Thoughts on South African and international politics and culture

Friday, January 21, 2005

Bush's Inauguration
Whatever your feelings on George Walker Bush himself, one cannot fail to be impressed by the tradition and ceremony of a US presidential inauguration. The traditional swearing of the oath as the clock strikes 12 noon, the viewing of the troops from Capitol Hill, the parade down Pennsylvania Avenue, the inauguration balls... it's a fantastic traditional American day. Granted, the 2005 version was a little less intimate than usual, swamped in security, with even the protesters stuck away in 'designated protest areas', but it loses little of its significance.

Bush's inauguration speech (transcript) was pretty much as expected, full of missionary rhetoric and plumped with references to "freedom", "liberty" and "tyranny", leaving no room for misunderstanding of his aims in his second term. Bush entenched his neocon roots with a commitment to continue to remove tyrannical governments, inferring that Iran may well be in for a few tough years. Interestingly, Bush did not mention Iraq by name once, but rather referred to it in metaphorical terms.

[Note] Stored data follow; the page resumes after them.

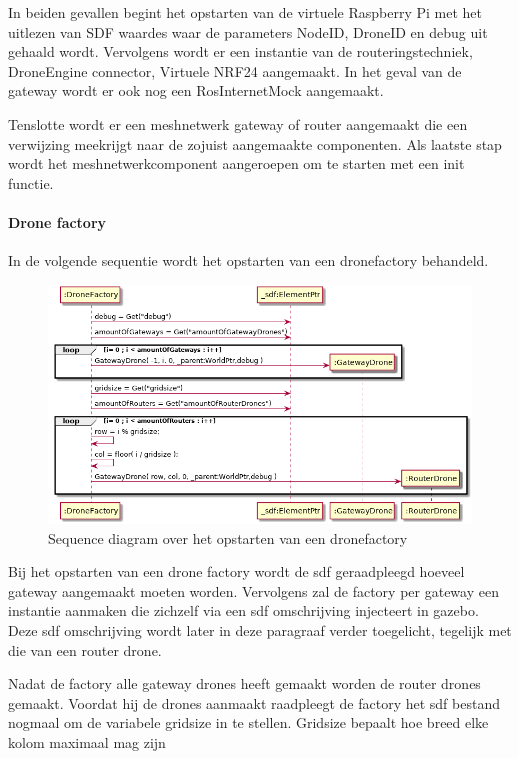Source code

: \documentclass[a4paper, 11pt, oneside]{report}
\begin{document}
In beiden gevallen begint het opstarten van de virtuele Raspberry Pi met het uitlezen van SDF waardes waar de parameters NodeID, DroneID en debug uit gehaald wordt.
Vervolgens wordt er een instantie van de routeringstechniek, DroneEngine connector, Virtuele NRF24 aangemaakt.
In het geval van de gateway wordt er ook nog een RosInternetMock aangemaakt.

Tenslotte wordt er een meshnetwerk gateway of router aangemaakt die een verwijzing meekrijgt naar de zojuist aangemaakte componenten.
Als laatste stap wordt het meshnetwerkcomponent aangeroepen om te starten met een init functie.

\paragraph{Drone factory}
\label{DetailedDesign:MeshNetwerk:sequence:dronefactory}
In de volgende sequentie wordt het opstarten van een dronefactory behandeld.   

\begin{figure}[H]
	\begin{center}\includegraphics[width=.90\linewidth]{UML/out/DroneSimulation/Sequence/DroneFactory/DroneFactory.png}\end{center}
	\caption{Sequence diagram over het opstarten van een dronefactory}
	\label{fig:communication:MeshNetwerk:sequence:dronefactory}
\end{figure}

Bij het opstarten van een drone factory wordt de sdf geraadpleegd hoeveel gateway aangemaakt moeten worden. 
Vervolgens zal de factory per gateway een instantie aanmaken die zichzelf via een sdf omschrijving injecteert in gazebo.
Deze sdf omschrijving wordt later in deze paragraaf verder toegelicht, tegelijk met die van een router drone.

Nadat de factory alle gateway drones heeft gemaakt worden de router drones gemaakt.
Voordat hij de drones aanmaakt raadpleegt de factory het sdf bestand nogmaal om de variabele gridsize in te stellen.
Gridsize bepaalt hoe breed elke kolom maximaal mag zijn
\end{document}
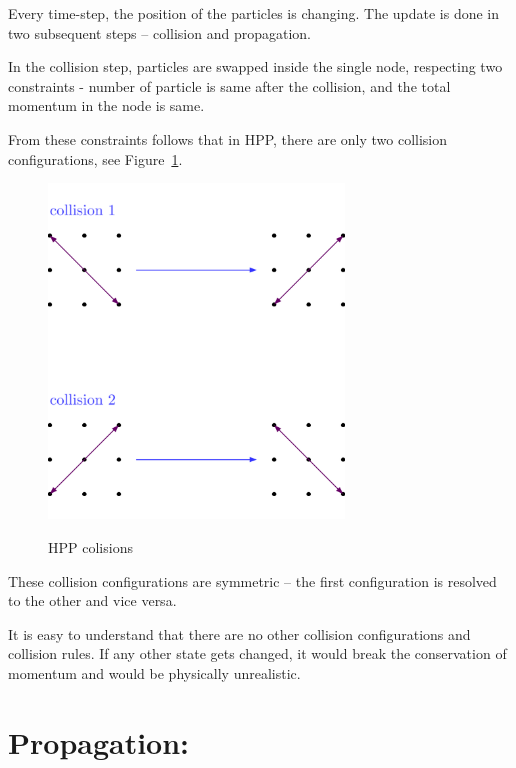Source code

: Every time-step, the position of the particles is changing. The update is done in two subsequent steps -- collision and propagation.

In the collision step, particles are swapped inside the single node, respecting two constraints - number of particle is same after the collision, and the total momentum in the node is same.

From these constraints follows that in HPP, there are only two collision configurations, see Figure~\ref{hpp-colision}.

\begin{figure}[H]
 \centering
 \includegraphics[width=0.7\textwidth]{./img/hpp_col}
 \label{hpp-colision}
 \caption{HPP colisions}
\end{figure}

These collision configurations are symmetric -- the first configuration is resolved to the other and vice versa.

It is easy to understand that there are no other collision configurations and collision rules. If any other state gets changed, it would break the conservation of momentum and would be physically unrealistic.

\section{Propagation:}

This was perhaps a good thing, given that fact that (a) it has clearly not gone as planned and (b) the word itself has the ability to stoke up an America divided on its merits.

There were visible scuffles between protesters and police, and much jeering along the parade route, but this is to be expected in this ideological time in the US. The inaugurations are dripping in too much history and signficance to allow protesters views on Bush to detract from the sense of occassion.